Course helps school teachers inspire their students through access to cutting-edge scholarship
Many of us can remember at least one teacher from high school or middle school that inspired us to love their subject and make it our own. This can be an invaluable experience in setting students on the path to higher education.
For the fifth year running, the USC-Huntington Early Modern Studies Institute (EMSI), based at USC Dornsife, is increasing the chances of that happening for students in middle school through high school nationwide.
Through EMSI’s annual summer seminar, “America in the Age of Discovery: 1492–1625,” 35 teachers from across the country gain insight into the latest scholarship on the early American experience.
“When we’re in this moment where people are saying that humanities aren’t relevant, here is one direct encounter where you take humanities scholars and historians, and put them together with school teachers, so we have a better informed and educated citizenry,” said Peter Mancall,Andrew W. Mellon Professor of the Humanities and professor of history and anthropology.
Mancall co-leads the annual June session with Robert Ritchie, former director of research at The Huntington Library, Art Collections and Botanical Gardens, EMSI’s partner institution.
“This is one of the ways for universities to be involved in discussions with a wider public and to play a direct role in the improvement of education in general by working with teachers,” Mancall said.
An opportunity to spend a day at The Huntington gave teachers rare and valuable hands-on experience with early colonial era texts dating from the 16th and 17th centuries. Daniela Bleichmar, associate professor of art history and history at USC Dornsife, gave lectures on early Mexico.

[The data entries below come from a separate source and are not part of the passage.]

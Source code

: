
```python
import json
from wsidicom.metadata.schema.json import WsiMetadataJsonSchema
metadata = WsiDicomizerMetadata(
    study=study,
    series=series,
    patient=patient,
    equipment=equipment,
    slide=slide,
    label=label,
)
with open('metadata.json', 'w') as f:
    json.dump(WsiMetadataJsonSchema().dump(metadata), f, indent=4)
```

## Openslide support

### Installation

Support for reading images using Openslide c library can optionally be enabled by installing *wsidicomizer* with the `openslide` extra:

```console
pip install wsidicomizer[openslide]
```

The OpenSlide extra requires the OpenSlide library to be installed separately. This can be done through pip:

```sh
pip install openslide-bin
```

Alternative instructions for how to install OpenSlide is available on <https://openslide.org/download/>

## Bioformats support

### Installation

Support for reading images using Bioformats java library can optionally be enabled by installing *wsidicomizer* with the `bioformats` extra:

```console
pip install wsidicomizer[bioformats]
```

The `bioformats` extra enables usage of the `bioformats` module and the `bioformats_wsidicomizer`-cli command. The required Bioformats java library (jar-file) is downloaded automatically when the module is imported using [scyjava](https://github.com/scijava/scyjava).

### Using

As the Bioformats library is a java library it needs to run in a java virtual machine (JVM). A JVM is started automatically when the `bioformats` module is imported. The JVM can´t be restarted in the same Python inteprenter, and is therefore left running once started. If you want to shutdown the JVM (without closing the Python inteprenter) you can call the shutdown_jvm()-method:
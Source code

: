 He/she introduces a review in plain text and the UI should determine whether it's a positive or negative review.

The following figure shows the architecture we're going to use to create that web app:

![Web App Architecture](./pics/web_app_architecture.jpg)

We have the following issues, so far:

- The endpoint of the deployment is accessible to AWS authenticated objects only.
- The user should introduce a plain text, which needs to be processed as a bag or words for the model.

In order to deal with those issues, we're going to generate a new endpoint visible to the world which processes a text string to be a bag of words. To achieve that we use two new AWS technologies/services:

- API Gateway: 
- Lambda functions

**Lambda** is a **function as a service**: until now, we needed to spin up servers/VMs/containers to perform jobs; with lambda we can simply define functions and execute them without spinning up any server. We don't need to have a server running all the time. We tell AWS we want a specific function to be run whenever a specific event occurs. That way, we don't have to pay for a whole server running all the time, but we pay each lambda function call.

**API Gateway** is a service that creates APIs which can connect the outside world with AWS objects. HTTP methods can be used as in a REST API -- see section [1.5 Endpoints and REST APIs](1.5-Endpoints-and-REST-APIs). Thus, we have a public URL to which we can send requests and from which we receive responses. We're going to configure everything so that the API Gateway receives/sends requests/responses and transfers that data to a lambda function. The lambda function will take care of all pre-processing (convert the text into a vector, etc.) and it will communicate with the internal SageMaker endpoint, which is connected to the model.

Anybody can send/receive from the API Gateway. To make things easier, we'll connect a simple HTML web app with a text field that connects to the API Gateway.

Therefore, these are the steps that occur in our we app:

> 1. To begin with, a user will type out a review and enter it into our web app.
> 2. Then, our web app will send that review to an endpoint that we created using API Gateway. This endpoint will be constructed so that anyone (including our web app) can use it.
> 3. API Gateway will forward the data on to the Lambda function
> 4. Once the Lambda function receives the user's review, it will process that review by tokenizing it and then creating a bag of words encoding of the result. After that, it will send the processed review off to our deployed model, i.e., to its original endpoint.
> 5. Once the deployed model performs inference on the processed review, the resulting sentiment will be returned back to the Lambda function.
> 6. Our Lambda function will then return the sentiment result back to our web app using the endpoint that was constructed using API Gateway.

As an added bonus, the session offered the teachers the opportunity to learn about the Spanish mission system with a visit to the San Gabriel Mission with Steve Hackel of the University of California, Riverside.
USC Dornsife’s Daniela Bleichmar delivers a lecture on early Mexico at the EMSI annual summer seminar for teachers.
Access to advanced scholarship
EMSI primarily supports advanced scholarship by graduate students, post-doctoral fellows and faculty members on the cutting edge of their disciplines, whether in history, art history, literature or music, Mancall noted.
“We use this seminar as an opportunity for us to take the benefits of that scholarship — including our ideas and access to materials — and share it with an audience that wouldn’t otherwise have access to it,” he said.
In his talks about how the arrival of Europeans changed the lives of Native peoples, Mancall discussed how Europeans imported diseases and enslaved Native peoples. He also addressed the contrasts between indigenous religion and various forms of Christianity.
Mancall said it is very important for EMSI to show the direct connections between the period of history they are studying and the modern world. “It’s part of EMSI’s goal. We talk about the centrality of the humanities — of history, literature and the arts — to the world around us.”
Spreading the word
Teachers are selected to participate in the seminar based on a rigorous national competition organized by The Gilder-Lehrman Institute for American History, a leading nonprofit dedicated to K-12 education, which funds each year’s seminar.
Mancall said the teachers come because they believe they can do a better job teaching if they know what prominent scholars in their field are talking about.
“They spend the week with us and then they go back and spread the word,” he said.
Another reason teachers are so excited to participate, he noted, is because their textbooks may be 10 or 20 years old and contain information that is incorrect and outdated.
An educational expert from Gilder-Lehrman attended the sessions and helps translate the historical content provided by USC Dornsife scholars into middle and high school lesson plans.
“You can see the direct application of what we’re saying and how it’s going to be taught to students in seventh or 10th grade or in United States and world AP history classes,” Mancall said.